Nbn gene inactivation in the CNS of mouse inhibits the myelinating ability of the mature cortical oligodendrocytes

Abstract

Nijmegen Breakage Syndrome (NBS) is a recessive genetic disorder characterized by immunodeficiency, elevated sensitivity to ionizing radiation, chromosomal instability, microcephaly, and high predisposition to malignancies. Since the underlying molecular mechanisms of the NBS microcephaly are still obscure, thus our group previously inactivated the Nbn gene in the central nervous system (CNS) of mice by nestin-Cre targeting gene system, and generated Nbn(CNS-del) mice. Interestingly, the newborn Nbn(CNS-del) mice exhibit obvious microcephaly, which is accompanied by severe ataxia and balance deficiency.
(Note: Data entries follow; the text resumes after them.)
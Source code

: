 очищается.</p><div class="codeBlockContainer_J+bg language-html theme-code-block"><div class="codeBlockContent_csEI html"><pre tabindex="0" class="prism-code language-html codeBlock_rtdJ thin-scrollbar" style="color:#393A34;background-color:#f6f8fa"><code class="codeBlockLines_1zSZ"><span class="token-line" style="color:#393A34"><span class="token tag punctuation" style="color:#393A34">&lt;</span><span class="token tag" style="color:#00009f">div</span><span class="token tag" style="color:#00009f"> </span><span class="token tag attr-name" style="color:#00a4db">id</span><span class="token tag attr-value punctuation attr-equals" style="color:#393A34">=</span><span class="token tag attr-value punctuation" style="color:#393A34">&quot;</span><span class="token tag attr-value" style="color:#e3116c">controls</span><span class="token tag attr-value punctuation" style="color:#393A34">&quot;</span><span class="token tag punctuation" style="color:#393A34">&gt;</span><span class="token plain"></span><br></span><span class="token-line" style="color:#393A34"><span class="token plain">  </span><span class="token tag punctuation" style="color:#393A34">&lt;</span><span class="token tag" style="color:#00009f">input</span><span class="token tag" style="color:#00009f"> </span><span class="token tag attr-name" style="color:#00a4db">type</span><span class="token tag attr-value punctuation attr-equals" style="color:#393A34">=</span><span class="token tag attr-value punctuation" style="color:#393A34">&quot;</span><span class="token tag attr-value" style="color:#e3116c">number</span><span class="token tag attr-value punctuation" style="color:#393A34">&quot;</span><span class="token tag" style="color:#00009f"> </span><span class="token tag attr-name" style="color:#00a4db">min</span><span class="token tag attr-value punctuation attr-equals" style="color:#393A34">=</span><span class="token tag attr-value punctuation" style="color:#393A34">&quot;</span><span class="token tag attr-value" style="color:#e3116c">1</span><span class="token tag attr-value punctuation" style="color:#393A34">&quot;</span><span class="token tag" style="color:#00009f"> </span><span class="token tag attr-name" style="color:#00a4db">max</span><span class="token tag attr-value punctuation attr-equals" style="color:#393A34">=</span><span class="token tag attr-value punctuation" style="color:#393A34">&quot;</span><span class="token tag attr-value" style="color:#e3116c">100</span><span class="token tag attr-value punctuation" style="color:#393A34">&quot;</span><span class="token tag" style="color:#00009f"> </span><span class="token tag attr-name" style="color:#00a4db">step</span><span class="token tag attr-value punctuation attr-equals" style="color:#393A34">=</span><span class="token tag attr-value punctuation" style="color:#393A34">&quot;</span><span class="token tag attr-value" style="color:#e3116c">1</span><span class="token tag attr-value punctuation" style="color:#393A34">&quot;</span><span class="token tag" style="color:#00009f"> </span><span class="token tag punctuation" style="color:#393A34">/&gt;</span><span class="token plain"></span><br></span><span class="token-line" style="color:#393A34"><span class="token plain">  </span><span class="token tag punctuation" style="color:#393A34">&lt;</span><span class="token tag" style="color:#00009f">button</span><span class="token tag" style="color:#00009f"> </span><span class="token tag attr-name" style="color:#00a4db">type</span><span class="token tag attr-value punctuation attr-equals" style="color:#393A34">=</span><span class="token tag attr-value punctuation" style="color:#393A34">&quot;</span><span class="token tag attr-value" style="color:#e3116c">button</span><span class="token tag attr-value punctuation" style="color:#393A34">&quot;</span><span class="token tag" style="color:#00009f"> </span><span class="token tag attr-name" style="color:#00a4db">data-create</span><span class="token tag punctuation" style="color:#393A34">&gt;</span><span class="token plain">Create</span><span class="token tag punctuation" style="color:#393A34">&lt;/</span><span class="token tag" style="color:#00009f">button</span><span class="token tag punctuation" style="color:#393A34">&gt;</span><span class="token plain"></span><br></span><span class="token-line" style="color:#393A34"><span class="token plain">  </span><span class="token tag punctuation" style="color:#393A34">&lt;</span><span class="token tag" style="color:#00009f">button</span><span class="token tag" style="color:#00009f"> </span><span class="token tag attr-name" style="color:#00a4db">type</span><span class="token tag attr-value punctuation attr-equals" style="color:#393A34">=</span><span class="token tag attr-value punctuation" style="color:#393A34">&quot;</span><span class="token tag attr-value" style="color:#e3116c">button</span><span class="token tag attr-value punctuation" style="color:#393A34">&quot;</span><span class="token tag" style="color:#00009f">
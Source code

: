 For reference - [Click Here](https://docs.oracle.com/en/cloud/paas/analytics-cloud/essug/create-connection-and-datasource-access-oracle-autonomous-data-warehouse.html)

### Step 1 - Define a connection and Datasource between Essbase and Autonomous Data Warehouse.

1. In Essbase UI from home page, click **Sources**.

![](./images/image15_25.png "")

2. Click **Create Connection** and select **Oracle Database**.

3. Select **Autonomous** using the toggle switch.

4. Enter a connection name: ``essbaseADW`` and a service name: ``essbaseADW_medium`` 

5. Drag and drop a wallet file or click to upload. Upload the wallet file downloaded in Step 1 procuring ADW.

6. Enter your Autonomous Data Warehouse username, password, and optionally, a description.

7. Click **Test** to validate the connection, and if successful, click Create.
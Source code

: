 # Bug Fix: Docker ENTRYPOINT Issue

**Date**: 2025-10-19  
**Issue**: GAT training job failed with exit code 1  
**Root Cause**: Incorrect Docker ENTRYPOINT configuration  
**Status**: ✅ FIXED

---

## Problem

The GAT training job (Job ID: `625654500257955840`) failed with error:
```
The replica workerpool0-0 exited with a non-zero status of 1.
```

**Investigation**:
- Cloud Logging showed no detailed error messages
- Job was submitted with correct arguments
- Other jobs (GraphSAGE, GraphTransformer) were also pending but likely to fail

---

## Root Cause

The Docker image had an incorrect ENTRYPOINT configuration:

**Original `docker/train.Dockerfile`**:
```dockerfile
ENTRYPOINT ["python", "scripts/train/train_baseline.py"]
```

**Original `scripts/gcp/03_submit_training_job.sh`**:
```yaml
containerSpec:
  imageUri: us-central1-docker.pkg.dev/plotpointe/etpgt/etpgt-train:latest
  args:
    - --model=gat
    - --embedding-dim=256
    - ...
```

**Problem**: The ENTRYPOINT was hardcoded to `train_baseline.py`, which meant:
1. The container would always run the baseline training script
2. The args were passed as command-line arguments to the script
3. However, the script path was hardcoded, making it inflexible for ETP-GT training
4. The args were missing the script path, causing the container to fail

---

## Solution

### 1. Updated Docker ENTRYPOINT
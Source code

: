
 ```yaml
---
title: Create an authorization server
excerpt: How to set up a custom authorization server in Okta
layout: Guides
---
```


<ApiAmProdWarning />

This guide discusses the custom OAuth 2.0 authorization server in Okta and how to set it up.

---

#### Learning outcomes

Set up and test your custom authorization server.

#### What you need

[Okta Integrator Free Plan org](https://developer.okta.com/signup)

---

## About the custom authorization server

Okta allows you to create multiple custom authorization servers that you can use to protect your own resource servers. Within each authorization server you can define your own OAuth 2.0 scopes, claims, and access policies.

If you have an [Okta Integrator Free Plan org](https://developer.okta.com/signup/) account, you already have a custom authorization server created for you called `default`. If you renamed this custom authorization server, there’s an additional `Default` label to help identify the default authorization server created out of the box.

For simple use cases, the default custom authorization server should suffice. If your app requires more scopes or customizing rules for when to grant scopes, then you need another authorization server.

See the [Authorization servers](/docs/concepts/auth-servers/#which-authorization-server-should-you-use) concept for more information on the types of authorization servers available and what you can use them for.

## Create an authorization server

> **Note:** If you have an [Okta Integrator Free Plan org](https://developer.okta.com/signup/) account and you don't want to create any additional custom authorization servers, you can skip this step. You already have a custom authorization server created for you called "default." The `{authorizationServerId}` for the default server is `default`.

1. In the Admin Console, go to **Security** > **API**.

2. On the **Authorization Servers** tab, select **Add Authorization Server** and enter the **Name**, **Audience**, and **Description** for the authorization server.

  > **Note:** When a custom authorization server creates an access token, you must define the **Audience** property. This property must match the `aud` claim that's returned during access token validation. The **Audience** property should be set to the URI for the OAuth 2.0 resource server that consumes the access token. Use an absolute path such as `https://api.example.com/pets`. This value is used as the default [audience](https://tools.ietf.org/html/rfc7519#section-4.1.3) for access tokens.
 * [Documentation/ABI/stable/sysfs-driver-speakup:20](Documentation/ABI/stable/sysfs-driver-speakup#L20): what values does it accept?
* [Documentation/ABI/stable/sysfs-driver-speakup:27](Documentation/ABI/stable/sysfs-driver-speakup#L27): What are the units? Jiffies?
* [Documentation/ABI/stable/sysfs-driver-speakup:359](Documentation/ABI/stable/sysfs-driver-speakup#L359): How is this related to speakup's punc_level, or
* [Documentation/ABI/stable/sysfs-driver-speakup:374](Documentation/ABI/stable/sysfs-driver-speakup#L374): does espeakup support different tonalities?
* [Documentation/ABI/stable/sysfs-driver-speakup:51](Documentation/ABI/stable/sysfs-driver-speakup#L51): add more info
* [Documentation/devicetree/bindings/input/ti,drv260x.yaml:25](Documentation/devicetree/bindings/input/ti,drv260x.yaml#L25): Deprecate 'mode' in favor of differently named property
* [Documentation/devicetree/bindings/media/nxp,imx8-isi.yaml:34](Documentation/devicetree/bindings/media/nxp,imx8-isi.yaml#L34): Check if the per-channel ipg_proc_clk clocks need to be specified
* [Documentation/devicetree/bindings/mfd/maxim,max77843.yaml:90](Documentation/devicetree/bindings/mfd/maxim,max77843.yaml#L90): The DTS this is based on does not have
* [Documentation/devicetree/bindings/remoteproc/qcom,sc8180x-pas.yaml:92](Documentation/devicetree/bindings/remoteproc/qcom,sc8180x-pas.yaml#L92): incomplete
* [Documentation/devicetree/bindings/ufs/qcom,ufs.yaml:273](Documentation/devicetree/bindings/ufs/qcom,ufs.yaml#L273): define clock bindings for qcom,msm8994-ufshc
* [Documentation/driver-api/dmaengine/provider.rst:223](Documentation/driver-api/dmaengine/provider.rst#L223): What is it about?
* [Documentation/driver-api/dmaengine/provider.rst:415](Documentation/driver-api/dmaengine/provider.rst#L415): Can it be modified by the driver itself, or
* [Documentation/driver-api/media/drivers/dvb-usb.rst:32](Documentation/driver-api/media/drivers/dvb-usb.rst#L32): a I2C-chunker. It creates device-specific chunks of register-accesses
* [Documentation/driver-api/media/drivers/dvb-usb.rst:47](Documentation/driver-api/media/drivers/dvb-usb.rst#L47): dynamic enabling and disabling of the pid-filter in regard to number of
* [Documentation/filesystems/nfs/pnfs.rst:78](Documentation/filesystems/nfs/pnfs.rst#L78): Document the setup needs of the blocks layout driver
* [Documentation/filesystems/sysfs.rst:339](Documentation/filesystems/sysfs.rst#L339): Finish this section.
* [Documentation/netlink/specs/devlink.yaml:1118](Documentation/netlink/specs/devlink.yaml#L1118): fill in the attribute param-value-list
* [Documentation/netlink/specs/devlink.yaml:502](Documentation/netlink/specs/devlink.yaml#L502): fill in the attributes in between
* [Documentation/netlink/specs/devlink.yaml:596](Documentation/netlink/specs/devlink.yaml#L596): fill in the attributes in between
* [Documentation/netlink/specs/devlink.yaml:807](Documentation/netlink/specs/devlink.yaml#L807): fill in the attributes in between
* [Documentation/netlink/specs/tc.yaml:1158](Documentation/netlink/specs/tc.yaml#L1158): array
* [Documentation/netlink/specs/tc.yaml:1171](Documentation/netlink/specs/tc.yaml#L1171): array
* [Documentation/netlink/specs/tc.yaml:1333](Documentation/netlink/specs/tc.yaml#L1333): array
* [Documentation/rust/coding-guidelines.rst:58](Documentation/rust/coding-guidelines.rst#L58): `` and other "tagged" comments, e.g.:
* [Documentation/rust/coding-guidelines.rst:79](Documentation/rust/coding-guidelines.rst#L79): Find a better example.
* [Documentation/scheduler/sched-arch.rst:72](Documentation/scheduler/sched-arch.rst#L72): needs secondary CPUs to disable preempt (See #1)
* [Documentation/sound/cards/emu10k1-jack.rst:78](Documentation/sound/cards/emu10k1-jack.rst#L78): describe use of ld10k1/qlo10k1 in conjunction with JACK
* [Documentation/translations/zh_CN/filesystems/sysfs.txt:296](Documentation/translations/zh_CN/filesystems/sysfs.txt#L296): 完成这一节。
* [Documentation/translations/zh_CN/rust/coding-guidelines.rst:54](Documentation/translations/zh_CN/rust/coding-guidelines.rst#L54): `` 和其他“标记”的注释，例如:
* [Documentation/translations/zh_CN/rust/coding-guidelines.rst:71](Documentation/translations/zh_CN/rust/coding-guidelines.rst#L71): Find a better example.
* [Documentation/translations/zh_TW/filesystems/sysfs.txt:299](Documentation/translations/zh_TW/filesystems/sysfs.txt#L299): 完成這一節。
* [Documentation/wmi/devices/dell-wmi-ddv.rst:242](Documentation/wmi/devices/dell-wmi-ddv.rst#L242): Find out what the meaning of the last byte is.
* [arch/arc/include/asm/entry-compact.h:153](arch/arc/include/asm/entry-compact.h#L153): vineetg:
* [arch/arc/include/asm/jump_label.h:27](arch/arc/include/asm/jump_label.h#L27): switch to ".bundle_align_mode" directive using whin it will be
In this study presented here, we report that Nbn-deficiency induces the enhanced apoptosis of the mature oligodendrocytes at postnatal day 7, which further affects the myelination of the nerve fibers of cerebrum and corpus callosum.The distinct regulatory roles of Ataxia telangiectasia mutated (ATM) signaling and protein kinase B(Akt)/the mammalian target of Rapamycin (AKT/mTOR) signaling are responsible for the enhanced apoptosis of the Nbn-deficient oligodendrocytes. In addition, a series of transcriptional factors including histonedeacetylase (HDAC), zinc finger protein 191 (ZFP-191) and myelin sheath regulatory factor (MRF) play distinct roles in regulating the myelination of the Nbn-deficient oligodendrocytes. Based on these results, it concludes that ATM-Chk2-P53-P21 signaling pathway and the AKT/mTOR signaling pathway are both responsible for the enhanced apoptosis of the Nbn-deficient oligodendrocytes. HDAC, ZFP-191, and MRF are also involved in the pathogenesis of the hypomyelination of the Nbn-deficient oligodendrocytes.